> _Required work_
Repeat the stretch of entries below from the line with "## Known Issues with Hotfix" through the line with "types of packages.". Include both ends and add nothing.

Saved entries
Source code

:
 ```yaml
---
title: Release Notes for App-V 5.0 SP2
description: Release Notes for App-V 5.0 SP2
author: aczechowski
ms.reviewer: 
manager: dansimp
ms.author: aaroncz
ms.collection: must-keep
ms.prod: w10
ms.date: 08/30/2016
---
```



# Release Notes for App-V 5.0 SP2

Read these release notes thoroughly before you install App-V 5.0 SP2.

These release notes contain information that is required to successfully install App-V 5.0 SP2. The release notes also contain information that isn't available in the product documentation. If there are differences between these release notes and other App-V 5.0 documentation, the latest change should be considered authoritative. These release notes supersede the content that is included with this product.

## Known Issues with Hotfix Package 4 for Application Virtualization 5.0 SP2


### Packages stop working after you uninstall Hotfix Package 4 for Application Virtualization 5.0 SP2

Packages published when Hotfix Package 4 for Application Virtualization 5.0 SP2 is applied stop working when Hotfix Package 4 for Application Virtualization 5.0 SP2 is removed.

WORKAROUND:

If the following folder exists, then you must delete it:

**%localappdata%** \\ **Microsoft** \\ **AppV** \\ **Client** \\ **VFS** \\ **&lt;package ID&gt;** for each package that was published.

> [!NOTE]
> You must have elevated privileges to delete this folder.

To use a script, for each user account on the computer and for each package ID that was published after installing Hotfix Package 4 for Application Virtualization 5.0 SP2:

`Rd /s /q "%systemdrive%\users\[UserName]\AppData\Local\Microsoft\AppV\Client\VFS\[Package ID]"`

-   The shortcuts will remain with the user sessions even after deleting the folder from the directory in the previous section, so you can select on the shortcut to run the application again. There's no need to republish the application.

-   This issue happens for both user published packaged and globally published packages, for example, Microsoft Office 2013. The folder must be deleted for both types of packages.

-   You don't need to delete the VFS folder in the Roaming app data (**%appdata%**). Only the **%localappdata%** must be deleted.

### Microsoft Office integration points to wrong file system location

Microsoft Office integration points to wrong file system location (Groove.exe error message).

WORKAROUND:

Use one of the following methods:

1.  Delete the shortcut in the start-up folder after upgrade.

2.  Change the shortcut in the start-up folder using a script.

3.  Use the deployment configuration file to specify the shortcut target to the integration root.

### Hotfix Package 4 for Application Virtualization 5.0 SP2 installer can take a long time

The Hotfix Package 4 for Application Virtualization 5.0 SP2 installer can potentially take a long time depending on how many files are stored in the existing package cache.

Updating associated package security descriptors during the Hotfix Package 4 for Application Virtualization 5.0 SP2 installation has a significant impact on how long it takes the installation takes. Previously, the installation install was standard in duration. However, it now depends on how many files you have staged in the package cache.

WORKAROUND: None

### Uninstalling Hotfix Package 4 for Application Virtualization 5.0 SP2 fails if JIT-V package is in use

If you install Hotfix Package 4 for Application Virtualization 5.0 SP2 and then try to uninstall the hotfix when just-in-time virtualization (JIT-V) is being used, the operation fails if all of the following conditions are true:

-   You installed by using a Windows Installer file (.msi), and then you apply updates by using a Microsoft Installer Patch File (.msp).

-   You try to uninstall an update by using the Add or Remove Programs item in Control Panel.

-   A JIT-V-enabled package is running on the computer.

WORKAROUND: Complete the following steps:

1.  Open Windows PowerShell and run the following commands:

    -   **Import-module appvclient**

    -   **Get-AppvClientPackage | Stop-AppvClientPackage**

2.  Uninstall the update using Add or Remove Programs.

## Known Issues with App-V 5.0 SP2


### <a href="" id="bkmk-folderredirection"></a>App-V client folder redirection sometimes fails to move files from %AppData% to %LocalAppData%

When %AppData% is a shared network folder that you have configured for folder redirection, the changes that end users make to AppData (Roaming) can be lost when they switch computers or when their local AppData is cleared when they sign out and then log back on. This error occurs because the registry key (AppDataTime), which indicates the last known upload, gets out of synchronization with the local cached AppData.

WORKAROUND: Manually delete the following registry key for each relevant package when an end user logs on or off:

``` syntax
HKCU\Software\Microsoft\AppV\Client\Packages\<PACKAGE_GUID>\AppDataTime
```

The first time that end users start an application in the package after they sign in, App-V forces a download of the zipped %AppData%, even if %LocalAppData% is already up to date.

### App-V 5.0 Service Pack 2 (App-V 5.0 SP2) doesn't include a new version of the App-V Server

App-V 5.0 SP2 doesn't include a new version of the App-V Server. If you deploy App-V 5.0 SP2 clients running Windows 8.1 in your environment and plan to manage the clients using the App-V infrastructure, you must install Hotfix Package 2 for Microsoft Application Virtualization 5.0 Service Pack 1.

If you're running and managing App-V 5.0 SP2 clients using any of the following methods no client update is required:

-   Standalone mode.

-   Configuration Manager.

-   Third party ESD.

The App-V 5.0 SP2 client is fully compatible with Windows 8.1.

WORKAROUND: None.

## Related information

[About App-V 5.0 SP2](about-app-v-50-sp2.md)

> _Completed task_
## Known Issues with Hotfix Package 4 for Application Virtualization 5.0 SP2


### Packages stop working after you uninstall Hotfix Package 4 for Application Virtualization 5.0 SP2

Packages published when Hotfix Package 4 for Application Virtualization 5.0 SP2 is applied stop working when Hotfix Package 4 for Application Virtualization 5.0 SP2 is removed.

WORKAROUND:

If the following folder exists, then you must delete it:

**%localappdata%** \\ **Microsoft** \\ **AppV** \\ **Client** \\ **VFS** \\ **&lt;package ID&gt;** for each package that was published.

> [!NOTE]
> You must have elevated privileges to delete this folder.

To use a script, for each user account on the computer and for each package ID that was published after installing Hotfix Package 4 for Application Virtualization 5.0 SP2:

`Rd /s /q "%systemdrive%\users\[UserName]\AppData\Local\Microsoft\AppV\Client\VFS\[Package ID]"`

-   The shortcuts will remain with the user sessions even after deleting the folder from the directory in the previous section, so you can select on the shortcut to run the application again. There's no need to republish the application.

-   This issue happens for both user published packaged and globally published packages, for example, Microsoft Office 2013. The folder must be deleted for both types of packages.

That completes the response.